GPATS stands for the Graduate Program in Advanced Talmud Study, a program created in 2001 at Stern College to address the relatively few opportunities for women to pursue high level studies in Torah she-beal Peh. Although women had opportunities to learn Talmud in courses for many years before, GPATS raised the bar considerably in order to provide women a course of study that was closer to what is available to men.

Growing up in Boston, I took for granted that knowledgeable women should learn Talmud. Rabbi Joseph Soloveichik insisted that women learn alongside men at Maimonides School, the day school that he helped found, and explained that, if we are going to provide young women the most sophisticated of educations in physics, history and math, then we also need to make sure that their Jewish education is no less advanced and sophisticated.

As I moved away from Boston, it became clear that not everyone shared this point of view. And while there have been Talmud classes for women in many communities for over 50 years, there have been very few places where the level of in-depth study rivals those of the boys’ yeshivot. This continues to be the case among the seminaries and yeshivot in Israel today - just a handful of seminaries feature Talmud as a main part of their curriculum and even motivated women find it difficult to continue their studies at the highest level.

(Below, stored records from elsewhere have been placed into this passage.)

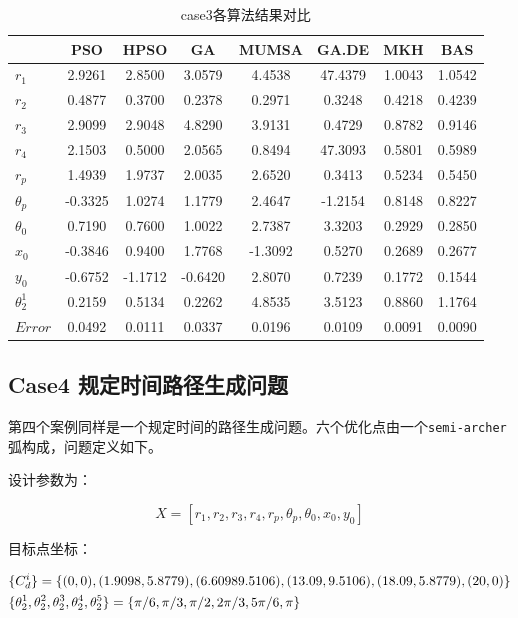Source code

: \documentclass[]{ctexbook}
\begin{document}
\begin{table}[t]

\caption{\label{tab:case3table}case3各算法结果对比}
\centering
\begin{tabular}{lccccccc}
\toprule
  & PSO & HPSO & GA & MUMSA & GA.DE & MKH & BAS\\
\midrule
$r_1$ & 2.9261 & 2.8500 & 3.0579 & 4.4538 & 47.4379 & 1.0043 & 1.0542\\
$r_2$ & 0.4877 & 0.3700 & 0.2378 & 0.2971 & 0.3248 & 0.4218 & 0.4239\\
$r_3$ & 2.9099 & 2.9048 & 4.8290 & 3.9131 & 0.4729 & 0.8782 & 0.9146\\
$r_4$ & 2.1503 & 0.5000 & 2.0565 & 0.8494 & 47.3093 & 0.5801 & 0.5989\\
$r_p$ & 1.4939 & 1.9737 & 2.0035 & 2.6520 & 0.3413 & 0.5234 & 0.5450\\
\addlinespace
$\theta_p$ & -0.3325 & 1.0274 & 1.1779 & 2.4647 & -1.2154 & 0.8148 & 0.8227\\
$\theta_0$ & 0.7190 & 0.7600 & 1.0022 & 2.7387 & 3.3203 & 0.2929 & 0.2850\\
$x_0$ & -0.3846 & 0.9400 & 1.7768 & -1.3092 & 0.5270 & 0.2689 & 0.2677\\
$y_0$ & -0.6752 & -1.1712 & -0.6420 & 2.8070 & 0.7239 & 0.1772 & 0.1544\\
$\theta_2^1$ & 0.2159 & 0.5134 & 0.2262 & 4.8535 & 3.5123 & 0.8860 & 1.1764\\
\addlinespace
$Error$ & 0.0492 & 0.0111 & 0.0337 & 0.0196 & 0.0109 & 0.0091 & 0.0090\\
\bottomrule
\end{tabular}
\end{table}

\subsection{Case4 规定时间路径生成问题}\label{case4-}

第四个案例同样是一个规定时间的路径生成问题。六个优化点由一个\texttt{semi-archer}弧构成，问题定义如下。

设计参数为：

\[
X = [r_1,r_2,r_3,r_4,r_p,\theta_p,\theta_0,x_0,y_0]
\]

目标点坐标：

\begin{align}
&\{C_d^i\} = \{(0,0),(1.9098,5.8779),(6.60989.5106),(13.09,9.5106),(18.09,5.8779),(20,0)\} \notag \\
&\{\theta_2^1,\theta_2^2,\theta_2^3,\theta_2^4,\theta_2^5\}=\{\pi/6,\pi/3,\pi/2,2\pi/3,5\pi/6,\pi\} \notag \\
\end{align}
\end{document}

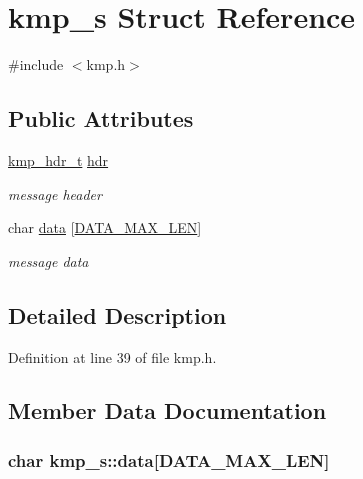 \hypertarget{structkmp__s}{\section{kmp\-\_\-s Struct Reference}
\label{structkmp__s}
}


{\ttfamily \#include $<$kmp.\-h$>$}

\subsection*{Public Attributes}
\begin{DoxyCompactItemize}
\item 
\hyperlink{structkmp__hdr__t}{kmp\-\_\-hdr\-\_\-t} \hyperlink{structkmp__s_a0f268cce5b65a4d47596f9a849332dae}{hdr}
\begin{DoxyCompactList}\small\item\em message header \end{DoxyCompactList}\item 
char \hyperlink{structkmp__s_ae80a2e602a7403e0d168249f5206bf16}{data} \mbox{[}\hyperlink{kmp_8h_ab377b2c7e1ef521373a74f4200644495}{D\-A\-T\-A\-\_\-\-M\-A\-X\-\_\-\-L\-E\-N}\mbox{]}
\begin{DoxyCompactList}\small\item\em message data \end{DoxyCompactList}\end{DoxyCompactItemize}


\subsection{Detailed Description}


Definition at line 39 of file kmp.\-h.



\subsection{Member Data Documentation}
\hypertarget{structkmp__s_ae80a2e602a7403e0d168249f5206bf16}{
\subsubsection[{data}]{\setlength{\rightskip}{0pt plus 5cm}char kmp\-\_\-s\-::data\mbox{[}{\bf D\-A\-T\-A\-\_\-\-M\-A\-X\-\_\-\-L\-E\-N}\mbox{]}}}\label{structkmp__s_ae80a2e602a7403e0d168249f5206bf16}


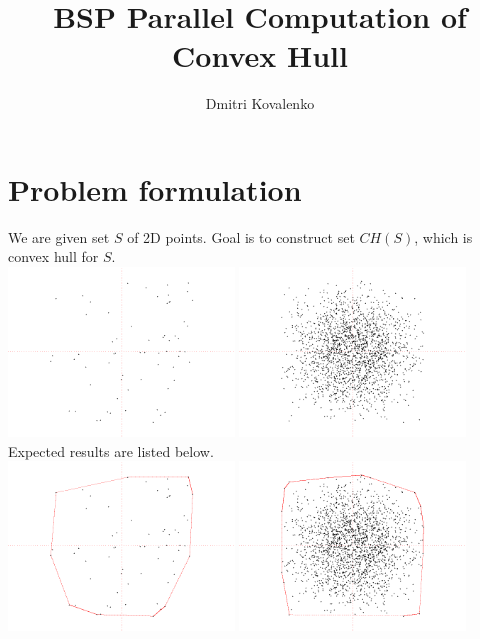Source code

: \documentclass[a4paper]{article}
\begin{document}
\title {BSP Parallel Computation of Convex Hull}
\author {Dmitri Kovalenko}

\maketitle



\section {Problem formulation}
    We are given set $S$ of 2D points. Goal is to construct set $CH(S)$, which is convex hull for $S$.\\
    \includegraphics [width=0.45\textwidth] {plain_points.png}
    \includegraphics [width=0.45\textwidth] {plain_points_b.png}\\
    Expected results are listed below.\\
    \includegraphics [width=0.45\textwidth] {final_hull.png}
    \includegraphics [width=0.45\textwidth] {final_hull_b.png}\\
\end{document}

Talmud study is not for everyone - it can be tedious, difficult, and if you are not particularly interested in the subject, boring. Nonetheless, mastering the skills of the Talmud’s argumentation, its search for underlying principles of halakhic disputes, its mode of proofs, and its idiosyncratic language is the only way to become a fully independent and sophisticated Jewish learner and consumer of the texts of our tradition. 

We are proud that Farber runs a girls BMP in parallel with our boys BMP (the highest level Talmud classes) in order to give interested girls, like their male counterparts, an excellent foundation in the language, rhythms, arguments and content of the Talmud. I am also glad that GPATS continues to thrive so that the strongest and most motivated of our students can continue to develop their skills and understanding of Talmud and can contribute actively to the ongoing conversation with our tradition, something that men have done for 2000 years.

It will be fun to meet with the GPATS students, to learn with and from them, and to help encourage their studies. Kudos to YU for continuing to support this program and to the girls for bucking cultural trends in order to become experts in Talmud.

My topic with the women will be “Is there an ethic independent of halakhah?” and I hope to be inspired by their learning and their feedback. I also look forward to sharing this shiur with members of the Farber community sometime in the near future.